A step for an escalator has become known from the specification DE 3605284 A. The step comprises a tread element with a plurality of horizontally extending strips and a riser element with a plurality of vertically extending strips. The strips of the tread element mesh with the strips of the riser element of the adjacent step, wherein the step width is dependent on the relative position of the adjacent steps.
A step of the kind stated in the introduction is known from U.S. Pat. No. 6,978,876 B. see, particularly FIGS. 5 and 6. Weight savings and considerable cost savings are possible with the skeleton-like sheet metal construction of the step.

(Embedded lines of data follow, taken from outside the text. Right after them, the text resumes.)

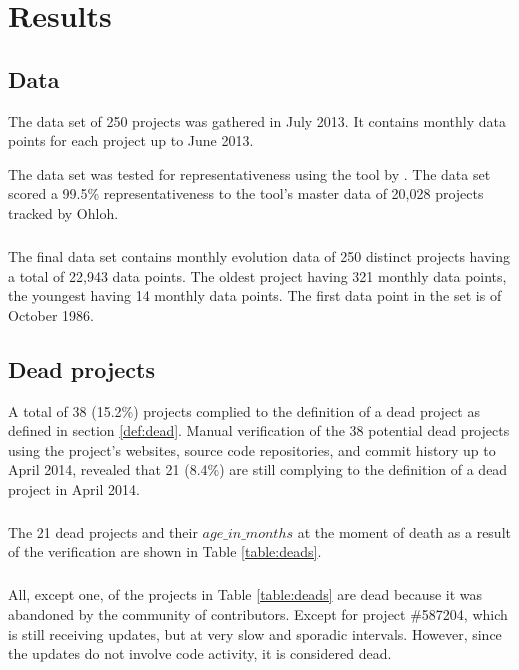 \chapter{Results}
\label{results}

\section{Data}
The data set of 250 projects was gathered in July 2013. It contains monthly
data points for each project up to June 2013.

The data set was tested for representativeness using the tool by
\citet{nagappan}. The data set scored a 99.5\% representativeness to the tool's
master data of 20,028 projects tracked by Ohloh.

\paragraph{}
The final data set contains monthly evolution data of 250 distinct projects
having a total of 22,943 data points. The oldest project having 321 monthly
data points, the youngest having 14 monthly data points. The first data point
in the set is of October 1986.

\section{Dead projects}
\label{section:deads}
A total of 38 (15.2\%) projects complied to the definition of a dead project as
defined in section \ref{def:dead}. Manual verification of the 38 potential
dead projects using the project's websites, source code repositories, and
commit history up to April 2014, revealed that 21 (8.4\%) are still complying
to the definition of a dead project in April 2014.

\paragraph{}
The 21 dead projects and their $age\_in\_months$ at the moment of death as a
result of the verification are shown in Table \ref{table:deads}.



\paragraph{}
All, except one, of the projects in Table \ref{table:deads} are dead because it
was abandoned by the community of contributors. Except for project \#587204,
which is still receiving updates, but at very slow and sporadic intervals.
However, since the updates do not involve code activity, it is considered dead.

A step executes a relative movement to the adjacent steps in vertical direction, particularly in the transition from the inclined escalator section to the horizontal escalator section. The step structure of the escalator is in that case transferred into a planar structure or band structure. The height difference between two adjacent steps then changes continuously from the maximum value to zero. The relative movement is produced by an appropriate course of the guide tracks for the step rollers and chain rollers. The step has—in section in travel direction—an approximately triangular cross-section. In order to keep the gap between two steps small, however, the riser element is constructed not to be flat, but as a cylinder wall section, thus arcuate in cross-section, so that the step in section in travel direction has the form of a sector of a circle rather than that of a triangle.